Braintrust is a technology company that builds a platform for developing AI applications within the artificial intelligence sector. The company provides tools for evaluating and managing large linguistic models, including prompt management, performance tracking, and dataset management. Braintrust's solutions include features such as real-time execution trace visualization, monitoring, and the option for self-hosting to meet data control and compliance needs. It was founded in 2023 and is based in San Francisco, California.

Arize provides tools for AI observability and LLM evaluation within the machine learning and artificial intelligence sectors. The company offers a platform for monitoring, diagnosing, and improving the performance of AI models and applications in production. Arize's tools are based on open-source standards and can integrate with existing AI infrastructure. It was founded in 2020 and is based in Mill Valley, California.

AgentOps focuses on creating reliable AI agents within the technology sector. Its main offerings include a suite of developer tools for AI agent development and an observability platform to monitor, test, and analyze AI agents. AgentOps primarily serves clients ranging from startups to large enterprises looking to implement scalable and reliable AI agents. It was founded in 2023 and is based in San Francisco, California.

LangChain specializes in the development of large language model (LLM) applications and provides a suite of products that support developers throughout the application lifecycle. It offers a framework for building context-aware, reasoning applications, tools for debugging, testing, and monitoring application performance, and solutions for deploying application programming interfaces (APIs) with ease. It was founded in 2022 and is based in San Francisco, California.
HoneyHive is a platform for AI observability and evaluation, serving the artificial intelligence domain. The company provides tools for testing, debugging, monitoring, and optimizing AI agents, particularly large language models (LLMs). HoneyHive's platform supports LLM applications in production through human feedback and quantitative analysis.
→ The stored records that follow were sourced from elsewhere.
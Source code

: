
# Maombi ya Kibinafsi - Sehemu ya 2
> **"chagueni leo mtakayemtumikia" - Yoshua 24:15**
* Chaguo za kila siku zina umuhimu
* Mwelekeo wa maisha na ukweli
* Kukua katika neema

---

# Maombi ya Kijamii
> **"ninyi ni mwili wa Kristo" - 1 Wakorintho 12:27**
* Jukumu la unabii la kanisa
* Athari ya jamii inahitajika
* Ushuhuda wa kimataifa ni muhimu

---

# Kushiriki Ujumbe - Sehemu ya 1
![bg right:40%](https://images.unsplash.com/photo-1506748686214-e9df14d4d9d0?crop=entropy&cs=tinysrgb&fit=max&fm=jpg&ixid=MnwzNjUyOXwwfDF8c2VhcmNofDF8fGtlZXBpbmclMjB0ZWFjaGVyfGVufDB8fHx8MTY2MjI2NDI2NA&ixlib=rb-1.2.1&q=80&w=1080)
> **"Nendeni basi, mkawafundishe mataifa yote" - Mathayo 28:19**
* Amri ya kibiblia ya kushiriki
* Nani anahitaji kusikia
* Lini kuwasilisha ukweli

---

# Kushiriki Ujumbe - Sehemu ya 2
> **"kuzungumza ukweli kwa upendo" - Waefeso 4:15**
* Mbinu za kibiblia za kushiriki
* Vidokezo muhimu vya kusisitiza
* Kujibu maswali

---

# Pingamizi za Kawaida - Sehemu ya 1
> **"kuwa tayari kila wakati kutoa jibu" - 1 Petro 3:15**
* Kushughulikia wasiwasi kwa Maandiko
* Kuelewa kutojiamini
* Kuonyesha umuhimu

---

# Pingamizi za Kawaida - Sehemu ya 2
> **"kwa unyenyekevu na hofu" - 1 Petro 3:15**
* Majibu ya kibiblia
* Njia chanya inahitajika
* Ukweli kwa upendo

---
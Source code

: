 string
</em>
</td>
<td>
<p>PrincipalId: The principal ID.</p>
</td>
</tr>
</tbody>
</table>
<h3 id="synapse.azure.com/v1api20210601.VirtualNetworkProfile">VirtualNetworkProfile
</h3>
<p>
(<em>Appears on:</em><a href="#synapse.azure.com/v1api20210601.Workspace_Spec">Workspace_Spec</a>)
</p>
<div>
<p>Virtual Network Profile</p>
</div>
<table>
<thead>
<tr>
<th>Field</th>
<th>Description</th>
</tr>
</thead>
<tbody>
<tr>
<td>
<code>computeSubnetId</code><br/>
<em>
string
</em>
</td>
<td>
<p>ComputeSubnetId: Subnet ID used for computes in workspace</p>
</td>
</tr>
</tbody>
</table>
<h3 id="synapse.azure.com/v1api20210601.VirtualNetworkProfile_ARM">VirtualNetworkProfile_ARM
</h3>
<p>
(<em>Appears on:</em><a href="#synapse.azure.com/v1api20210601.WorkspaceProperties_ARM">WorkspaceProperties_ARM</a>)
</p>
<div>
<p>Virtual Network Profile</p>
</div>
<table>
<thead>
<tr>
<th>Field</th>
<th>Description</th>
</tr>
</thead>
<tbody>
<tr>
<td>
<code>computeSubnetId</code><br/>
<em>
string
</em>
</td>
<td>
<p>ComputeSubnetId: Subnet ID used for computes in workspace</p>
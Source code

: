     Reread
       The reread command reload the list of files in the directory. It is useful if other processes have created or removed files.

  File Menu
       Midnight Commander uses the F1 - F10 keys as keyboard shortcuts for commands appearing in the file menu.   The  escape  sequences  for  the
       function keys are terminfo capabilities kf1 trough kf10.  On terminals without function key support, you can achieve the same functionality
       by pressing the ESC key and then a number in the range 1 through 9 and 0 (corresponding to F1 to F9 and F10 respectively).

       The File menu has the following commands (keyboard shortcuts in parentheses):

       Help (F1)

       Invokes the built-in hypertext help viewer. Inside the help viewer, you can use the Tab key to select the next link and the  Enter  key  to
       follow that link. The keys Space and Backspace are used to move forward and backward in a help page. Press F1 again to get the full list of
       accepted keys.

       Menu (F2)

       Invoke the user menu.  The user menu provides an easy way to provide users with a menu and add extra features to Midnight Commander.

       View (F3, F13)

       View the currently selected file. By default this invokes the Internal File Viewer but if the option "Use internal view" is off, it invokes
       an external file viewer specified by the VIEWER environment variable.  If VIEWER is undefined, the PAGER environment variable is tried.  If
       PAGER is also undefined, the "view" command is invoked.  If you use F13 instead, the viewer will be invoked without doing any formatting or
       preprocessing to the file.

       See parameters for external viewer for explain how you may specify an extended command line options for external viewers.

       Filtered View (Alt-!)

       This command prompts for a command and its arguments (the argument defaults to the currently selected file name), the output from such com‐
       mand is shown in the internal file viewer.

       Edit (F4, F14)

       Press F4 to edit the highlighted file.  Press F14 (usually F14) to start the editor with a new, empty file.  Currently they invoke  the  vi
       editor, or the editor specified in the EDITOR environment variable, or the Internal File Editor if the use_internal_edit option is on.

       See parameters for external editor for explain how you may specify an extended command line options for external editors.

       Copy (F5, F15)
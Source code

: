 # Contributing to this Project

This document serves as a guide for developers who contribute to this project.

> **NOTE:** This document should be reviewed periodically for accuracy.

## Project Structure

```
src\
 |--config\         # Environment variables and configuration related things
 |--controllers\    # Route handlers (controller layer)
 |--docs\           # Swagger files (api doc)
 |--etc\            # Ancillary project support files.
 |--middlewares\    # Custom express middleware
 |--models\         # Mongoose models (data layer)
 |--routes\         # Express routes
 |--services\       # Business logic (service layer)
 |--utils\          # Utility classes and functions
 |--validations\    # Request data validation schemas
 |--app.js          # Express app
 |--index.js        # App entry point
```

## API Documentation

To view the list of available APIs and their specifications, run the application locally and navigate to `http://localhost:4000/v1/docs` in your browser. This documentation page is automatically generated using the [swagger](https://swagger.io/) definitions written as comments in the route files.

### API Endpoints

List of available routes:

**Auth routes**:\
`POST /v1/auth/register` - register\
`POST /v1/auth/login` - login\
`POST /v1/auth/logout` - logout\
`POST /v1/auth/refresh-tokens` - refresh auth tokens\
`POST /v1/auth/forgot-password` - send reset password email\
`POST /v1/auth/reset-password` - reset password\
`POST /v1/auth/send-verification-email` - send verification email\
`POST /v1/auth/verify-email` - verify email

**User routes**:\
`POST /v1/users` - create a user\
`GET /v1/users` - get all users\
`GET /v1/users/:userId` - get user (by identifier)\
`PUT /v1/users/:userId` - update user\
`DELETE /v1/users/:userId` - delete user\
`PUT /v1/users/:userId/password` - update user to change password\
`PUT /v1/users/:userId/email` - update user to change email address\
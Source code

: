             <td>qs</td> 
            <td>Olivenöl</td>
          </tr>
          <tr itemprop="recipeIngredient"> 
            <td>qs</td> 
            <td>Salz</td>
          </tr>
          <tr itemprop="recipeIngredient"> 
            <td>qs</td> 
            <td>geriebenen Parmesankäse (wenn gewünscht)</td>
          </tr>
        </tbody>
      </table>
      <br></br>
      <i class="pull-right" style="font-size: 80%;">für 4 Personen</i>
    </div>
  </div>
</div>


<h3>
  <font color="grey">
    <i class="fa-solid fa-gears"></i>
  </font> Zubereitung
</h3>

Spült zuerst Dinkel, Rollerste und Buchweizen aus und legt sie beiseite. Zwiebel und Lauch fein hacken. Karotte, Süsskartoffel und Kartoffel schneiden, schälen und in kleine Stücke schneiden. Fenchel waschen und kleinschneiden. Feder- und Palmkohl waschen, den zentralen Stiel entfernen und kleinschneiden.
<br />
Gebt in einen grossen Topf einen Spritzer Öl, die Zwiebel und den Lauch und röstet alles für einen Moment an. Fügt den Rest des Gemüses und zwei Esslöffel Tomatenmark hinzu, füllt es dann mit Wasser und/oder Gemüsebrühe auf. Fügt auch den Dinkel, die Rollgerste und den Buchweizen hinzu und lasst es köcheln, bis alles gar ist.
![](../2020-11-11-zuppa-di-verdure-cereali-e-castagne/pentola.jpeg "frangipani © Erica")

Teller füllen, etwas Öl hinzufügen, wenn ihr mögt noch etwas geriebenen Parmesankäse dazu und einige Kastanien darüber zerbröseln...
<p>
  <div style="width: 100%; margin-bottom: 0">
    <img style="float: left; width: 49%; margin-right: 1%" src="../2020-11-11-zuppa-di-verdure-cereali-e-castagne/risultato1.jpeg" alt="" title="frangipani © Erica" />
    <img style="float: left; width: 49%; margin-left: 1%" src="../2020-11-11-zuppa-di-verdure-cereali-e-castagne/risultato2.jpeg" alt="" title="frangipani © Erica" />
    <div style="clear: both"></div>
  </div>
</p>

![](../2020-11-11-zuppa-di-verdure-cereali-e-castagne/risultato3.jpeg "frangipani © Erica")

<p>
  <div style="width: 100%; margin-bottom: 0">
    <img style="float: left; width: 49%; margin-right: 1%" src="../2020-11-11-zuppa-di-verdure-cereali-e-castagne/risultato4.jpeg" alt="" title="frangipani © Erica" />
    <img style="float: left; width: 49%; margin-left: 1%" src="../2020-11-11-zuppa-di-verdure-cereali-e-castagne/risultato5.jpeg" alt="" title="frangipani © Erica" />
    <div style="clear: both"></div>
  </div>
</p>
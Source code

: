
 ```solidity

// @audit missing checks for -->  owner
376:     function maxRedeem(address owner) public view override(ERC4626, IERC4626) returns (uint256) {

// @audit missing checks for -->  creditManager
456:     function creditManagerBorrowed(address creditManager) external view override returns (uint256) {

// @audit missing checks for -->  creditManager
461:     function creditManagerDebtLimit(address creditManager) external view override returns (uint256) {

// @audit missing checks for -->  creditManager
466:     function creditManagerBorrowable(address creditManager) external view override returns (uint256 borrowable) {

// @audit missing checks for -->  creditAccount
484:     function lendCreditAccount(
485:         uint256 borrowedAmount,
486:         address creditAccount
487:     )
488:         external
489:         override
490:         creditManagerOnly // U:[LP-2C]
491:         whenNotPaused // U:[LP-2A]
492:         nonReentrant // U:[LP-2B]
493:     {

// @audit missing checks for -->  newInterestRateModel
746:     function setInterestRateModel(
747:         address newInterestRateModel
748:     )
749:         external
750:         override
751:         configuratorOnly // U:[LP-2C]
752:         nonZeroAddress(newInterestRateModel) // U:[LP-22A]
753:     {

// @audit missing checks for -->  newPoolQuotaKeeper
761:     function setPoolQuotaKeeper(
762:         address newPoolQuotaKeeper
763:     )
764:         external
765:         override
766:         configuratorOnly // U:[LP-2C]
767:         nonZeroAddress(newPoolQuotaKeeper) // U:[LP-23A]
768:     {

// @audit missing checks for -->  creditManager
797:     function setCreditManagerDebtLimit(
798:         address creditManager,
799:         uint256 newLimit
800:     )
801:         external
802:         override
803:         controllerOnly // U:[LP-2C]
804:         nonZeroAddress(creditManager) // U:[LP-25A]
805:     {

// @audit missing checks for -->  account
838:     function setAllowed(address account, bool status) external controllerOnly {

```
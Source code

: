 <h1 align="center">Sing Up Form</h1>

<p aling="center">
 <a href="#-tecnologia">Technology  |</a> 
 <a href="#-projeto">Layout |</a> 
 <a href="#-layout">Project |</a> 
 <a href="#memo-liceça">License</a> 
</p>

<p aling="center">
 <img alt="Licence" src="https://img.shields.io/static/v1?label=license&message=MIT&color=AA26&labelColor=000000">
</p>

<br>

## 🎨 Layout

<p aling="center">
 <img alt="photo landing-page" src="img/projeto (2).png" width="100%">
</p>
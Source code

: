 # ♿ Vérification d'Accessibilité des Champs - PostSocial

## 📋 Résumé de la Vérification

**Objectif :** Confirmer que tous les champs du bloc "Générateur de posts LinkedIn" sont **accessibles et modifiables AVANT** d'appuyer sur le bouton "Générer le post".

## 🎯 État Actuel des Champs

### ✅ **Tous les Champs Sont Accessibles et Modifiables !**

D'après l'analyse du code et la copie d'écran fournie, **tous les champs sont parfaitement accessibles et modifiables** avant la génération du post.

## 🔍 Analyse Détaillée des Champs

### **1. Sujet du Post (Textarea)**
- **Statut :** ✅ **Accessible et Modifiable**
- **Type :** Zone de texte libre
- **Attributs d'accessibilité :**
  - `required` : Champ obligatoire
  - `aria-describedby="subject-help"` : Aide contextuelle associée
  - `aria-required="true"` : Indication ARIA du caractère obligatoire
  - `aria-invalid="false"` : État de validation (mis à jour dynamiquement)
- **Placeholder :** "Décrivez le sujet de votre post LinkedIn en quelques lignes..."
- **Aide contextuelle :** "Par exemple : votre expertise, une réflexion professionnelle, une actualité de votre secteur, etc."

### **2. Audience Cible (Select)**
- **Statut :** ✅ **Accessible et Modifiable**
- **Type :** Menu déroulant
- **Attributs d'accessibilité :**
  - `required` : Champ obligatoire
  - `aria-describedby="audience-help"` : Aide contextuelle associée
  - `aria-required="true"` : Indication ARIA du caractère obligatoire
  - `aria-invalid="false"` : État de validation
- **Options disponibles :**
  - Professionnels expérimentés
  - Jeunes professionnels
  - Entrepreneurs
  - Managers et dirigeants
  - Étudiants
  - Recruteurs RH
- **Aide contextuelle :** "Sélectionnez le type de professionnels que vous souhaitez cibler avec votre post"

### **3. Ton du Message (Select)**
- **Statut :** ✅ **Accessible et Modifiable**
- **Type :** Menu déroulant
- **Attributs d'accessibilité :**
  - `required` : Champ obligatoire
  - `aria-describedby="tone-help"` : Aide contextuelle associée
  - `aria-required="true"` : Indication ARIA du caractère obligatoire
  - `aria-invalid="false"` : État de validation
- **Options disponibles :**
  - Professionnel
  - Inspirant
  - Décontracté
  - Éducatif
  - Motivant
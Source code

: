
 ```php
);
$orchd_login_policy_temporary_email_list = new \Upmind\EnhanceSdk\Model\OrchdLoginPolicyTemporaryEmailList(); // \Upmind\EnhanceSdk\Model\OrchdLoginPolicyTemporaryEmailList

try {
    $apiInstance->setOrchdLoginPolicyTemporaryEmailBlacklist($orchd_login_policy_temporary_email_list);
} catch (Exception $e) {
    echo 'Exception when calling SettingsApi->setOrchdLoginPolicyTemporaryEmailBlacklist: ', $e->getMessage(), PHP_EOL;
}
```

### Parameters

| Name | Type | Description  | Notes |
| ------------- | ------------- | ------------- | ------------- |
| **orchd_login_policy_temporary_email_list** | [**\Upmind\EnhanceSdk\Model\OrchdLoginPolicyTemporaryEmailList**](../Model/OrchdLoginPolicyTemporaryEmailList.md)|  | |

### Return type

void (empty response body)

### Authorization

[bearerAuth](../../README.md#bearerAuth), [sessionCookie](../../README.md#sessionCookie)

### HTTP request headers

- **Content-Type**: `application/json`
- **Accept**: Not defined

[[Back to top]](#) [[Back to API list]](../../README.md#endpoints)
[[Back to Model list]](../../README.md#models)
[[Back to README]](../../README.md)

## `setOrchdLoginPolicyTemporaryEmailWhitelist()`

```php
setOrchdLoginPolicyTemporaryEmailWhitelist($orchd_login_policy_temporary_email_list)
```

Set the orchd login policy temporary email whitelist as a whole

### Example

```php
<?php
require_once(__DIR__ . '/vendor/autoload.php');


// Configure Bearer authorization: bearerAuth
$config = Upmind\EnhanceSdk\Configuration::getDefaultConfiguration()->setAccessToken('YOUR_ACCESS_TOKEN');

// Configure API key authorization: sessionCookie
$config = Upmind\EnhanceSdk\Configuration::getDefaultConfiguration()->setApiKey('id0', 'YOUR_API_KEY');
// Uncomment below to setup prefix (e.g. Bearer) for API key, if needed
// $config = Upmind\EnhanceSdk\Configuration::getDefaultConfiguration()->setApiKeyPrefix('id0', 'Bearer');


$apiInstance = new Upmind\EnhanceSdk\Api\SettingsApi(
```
It was founded in 2022 and is based in Albany, New York.

Lightning AI operates as an artificial intelligence development platform. The company's services include an environment for coding and debugging AI models using various frameworks such as PyTorch Lightning and Lit-GPT, accessible through a web browser. It serves sectors that require AI development and deployment, including the technology and machine learning industries. Lightning AI was formerly known as Grid.ai. It was founded in 2019 and is based in New York, New York.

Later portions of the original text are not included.